● Prompt
Read the records beneath this task and copy every line that contains the string "from".

● Extracted records
****

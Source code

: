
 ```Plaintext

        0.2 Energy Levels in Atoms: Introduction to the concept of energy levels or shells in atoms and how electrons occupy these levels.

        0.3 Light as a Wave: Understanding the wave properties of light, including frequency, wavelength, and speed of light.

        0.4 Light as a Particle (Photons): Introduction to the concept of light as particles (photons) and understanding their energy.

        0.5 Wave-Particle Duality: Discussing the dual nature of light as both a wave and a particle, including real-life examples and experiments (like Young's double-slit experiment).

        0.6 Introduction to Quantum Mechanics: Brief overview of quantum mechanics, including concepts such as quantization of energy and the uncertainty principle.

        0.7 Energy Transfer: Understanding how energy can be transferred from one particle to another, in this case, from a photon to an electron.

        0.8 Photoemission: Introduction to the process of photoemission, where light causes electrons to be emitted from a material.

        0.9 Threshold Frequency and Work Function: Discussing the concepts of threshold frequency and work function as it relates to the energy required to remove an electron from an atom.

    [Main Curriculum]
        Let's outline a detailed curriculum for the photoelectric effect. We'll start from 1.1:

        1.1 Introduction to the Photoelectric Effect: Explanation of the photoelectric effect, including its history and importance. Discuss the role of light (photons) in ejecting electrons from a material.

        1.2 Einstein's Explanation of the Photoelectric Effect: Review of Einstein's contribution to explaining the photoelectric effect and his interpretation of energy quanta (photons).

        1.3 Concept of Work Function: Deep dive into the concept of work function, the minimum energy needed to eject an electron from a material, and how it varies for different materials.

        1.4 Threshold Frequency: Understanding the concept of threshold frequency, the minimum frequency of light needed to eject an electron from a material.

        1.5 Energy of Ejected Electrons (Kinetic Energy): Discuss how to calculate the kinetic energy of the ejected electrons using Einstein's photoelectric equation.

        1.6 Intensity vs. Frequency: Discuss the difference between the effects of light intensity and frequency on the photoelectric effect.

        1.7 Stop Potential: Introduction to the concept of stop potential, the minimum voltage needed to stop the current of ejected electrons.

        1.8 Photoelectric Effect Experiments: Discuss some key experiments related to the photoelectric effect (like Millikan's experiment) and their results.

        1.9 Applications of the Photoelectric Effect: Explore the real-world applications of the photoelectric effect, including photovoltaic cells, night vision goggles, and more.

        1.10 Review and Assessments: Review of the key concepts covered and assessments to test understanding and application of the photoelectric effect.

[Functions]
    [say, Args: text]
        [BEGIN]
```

****

● Solution to the exercise
        0.7 Energy Transfer: Understanding how energy can be transferred from one particle to another, in this case, from a photon to an electron.
        0.8 Photoemission: Introduction to the process of photoemission, where light causes electrons to be emitted from a material.
        0.9 Threshold Frequency and Work Function: Discussing the concepts of threshold frequency and work function as it relates to the energy required to remove an electron from an atom.
        Let's outline a detailed curriculum for the photoelectric effect. We'll start from 1.1:
        1.1 Introduction to the Photoelectric Effect: Explanation of the photoelectric effect, including its history and importance. Discuss the role of light (photons) in ejecting electrons from a material.
        1.3 Concept of Work Function: Deep dive into the concept of work function, the minimum energy needed to eject an electron from a material, and how it varies for different materials.
        1.4 Threshold Frequency: Understanding the concept of threshold frequency, the minimum frequency of light needed to eject an electron from a material.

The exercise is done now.